SA-CONTRIB-2009-051 - ImageCache - Multiple vulnerabilities

By Drupal Security Team on 19 Aug 2009 at 21:06 UTC

Advisory ID: DRUPAL-SA-CONTRIB-2009-051
Project: ImageCache (third-party modules)
Version: 5.x, 6.x
Date: 2009-August-19
Security risk: Less critical
Exploitable from: Remote
Vulnerability: Multiple vulnerabilities

Description

ImageCache allows one to setup presets for image processing to create derivatives. ImageCache will dynamically generate a derivative on access if it doesn't exist.

Cross site scripting

Users with the "administer imagecache" permission are able to execute cross site scripting attacks because the ImageCache module doesn't properly escape a number of user-supplied preset variables before output.

Access bypass

ImageCache doesn't properly check access to originals when generating derivative images.
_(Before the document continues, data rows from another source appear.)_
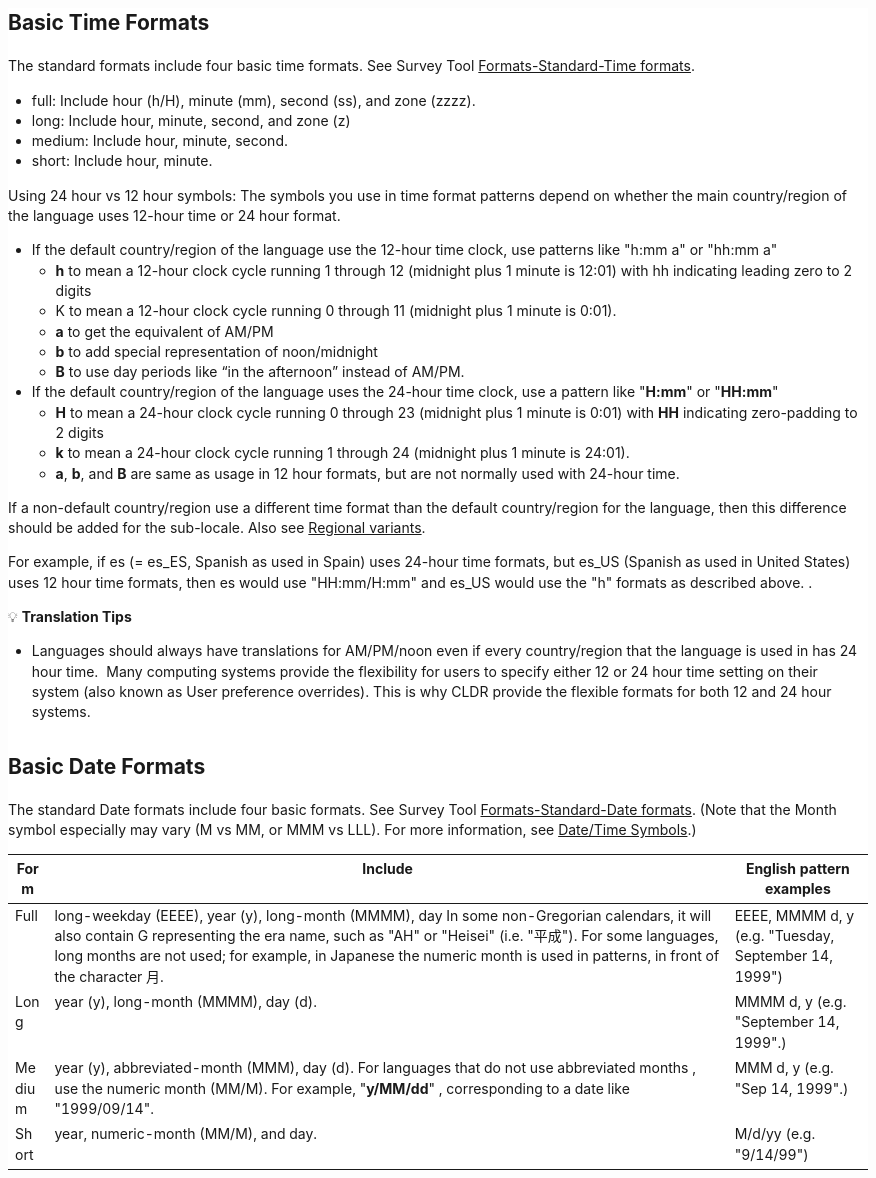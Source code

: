 ## Basic Time Formats

The standard formats include four basic time formats. See Survey Tool [Formats-Standard-Time formats](https://st.unicode.org/cldr-apps/v#/USER/Gregorian/1b89d7c2d516faca). 

- full: Include hour (h/H), minute (mm), second (ss), and zone (zzzz).
- long: Include hour, minute, second, and zone (z)
- medium: Include hour, minute, second.
- short: Include hour, minute.

Using 24 hour vs 12 hour symbols: The symbols you use in time format patterns depend on whether the main country/region of the language uses 12-hour time or 24 hour format.

- If the default country/region of the language use the 12-hour time clock, use patterns like "h:mm a" or "hh:mm a"
	- **h** to mean a 12-hour clock cycle running 1 through 12 (midnight plus 1 minute is 12:01) with hh indicating leading zero to 2 digits
	- K to mean a 12-hour clock cycle running 0 through 11 (midnight plus 1 minute is 0:01).
	- **a** to get the equivalent of AM/PM
	- **b** to add special representation of noon/midnight
	- **B** to use day periods like “in the afternoon” instead of AM/PM.
- If the default country/region of the language uses the 24-hour time clock, use a pattern like "**H:mm**" or "**HH:mm**"
	- **H** to mean a 24-hour clock cycle running 0 through 23 (midnight plus 1 minute is 0:01) with **HH** indicating zero-padding to 2 digits
	- **k** to mean a 24-hour clock cycle running 1 through 24 (midnight plus 1 minute is 24:01).
	- **a**, **b**, and **B** are same as usage in 12 hour formats, but are not normally used with 24-hour time.

If a non-default country/region use a different time format than the default country/region for the language, then this difference should be added for the sub-locale. Also see [Regional variants](/translation/getting-started/guide#TOC-Regional-Variants-also-known-as-Sub-locales-). 

For example, if es (= es\_ES, Spanish as used in Spain) uses 24-hour time formats, but es\_US (Spanish as used in United States) uses 12 hour time formats, then es would use "HH:mm/H:mm" and es\_US would use the "h" formats as described above. .

💡 **Translation Tips**

- Languages should always have translations for AM/PM/noon even if every country/region that the language is used in has 24 hour time.  Many computing systems provide the flexibility for users to specify either 12 or 24 hour time setting on their system (also known as User preference overrides). This is why CLDR provide the flexible formats for both 12 and 24 hour systems.

## Basic Date Formats

The standard Date formats include four basic formats. See Survey Tool [Formats-Standard-Date formats](https://st.unicode.org/cldr-apps/v#/USER/Gregorian/562f98c4c6b2e321). (Note that the Month symbol especially may vary (M vs MM, or MMM vs LLL). For more information, see [Date/Time Symbols](/translation/date-time/date-time-symbols).)

| Form  |   Include |   English pattern examples |
|---|---|---|
|  Full    | long-weekday (EEEE), year (y), long-month (MMMM), day  In some non-Gregorian calendars, it will also contain G representing the era name, such as "AH" or "Heisei" (i.e. "平成").  For some languages, long months are not used; for example, in Japanese the numeric month is used in patterns, in front of the character 月. | EEEE, MMMM d, y     (e.g.  "Tuesday, September 14, 1999") |
|  Long     |  year (y), long-month (MMMM), day (d). | MMMM d, y  (e.g. "September 14, 1999".) |
|  Medium     |  year (y), abbreviated-month (MMM), day (d). For languages that do not use abbreviated months , use the numeric month (MM/M). For example,  "**y/MM/dd**" ,  corresponding to a date like "1999/09/14". |   MMM d, y (e.g.   "Sep 14, 1999".) |
| Short      |  year, numeric-month (MM/M), and day. | M/d/yy (e.g.  "9/14/99") |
When the private filesystem is enabled, and access to images is restricted, unprivileged users may still access an image if they know the image's filename.

Versions affected

ImageCache versions for Drupal 5.x prior to 5.x-2.5
ImageCache versions for Drupal 6.x prior to 6.x-2.0-beta10

Drupal core is not affected. If you do not use the contributed ImageCache module, there is nothing you need to do.

Solution

Install the latest version:

If you use ImageCache on Drupal 5.x upgrade to 5.x-2.5
If you use ImageCache on Drupal 6.x upgrade to 6.x-2.0-beta10

Beta software is not recommended for use on production sites. Such releases are not supported by the security team. Nevertheless, the maintainer elected to release 6.x-2.0-beta10 fixing the issues described in this announcement.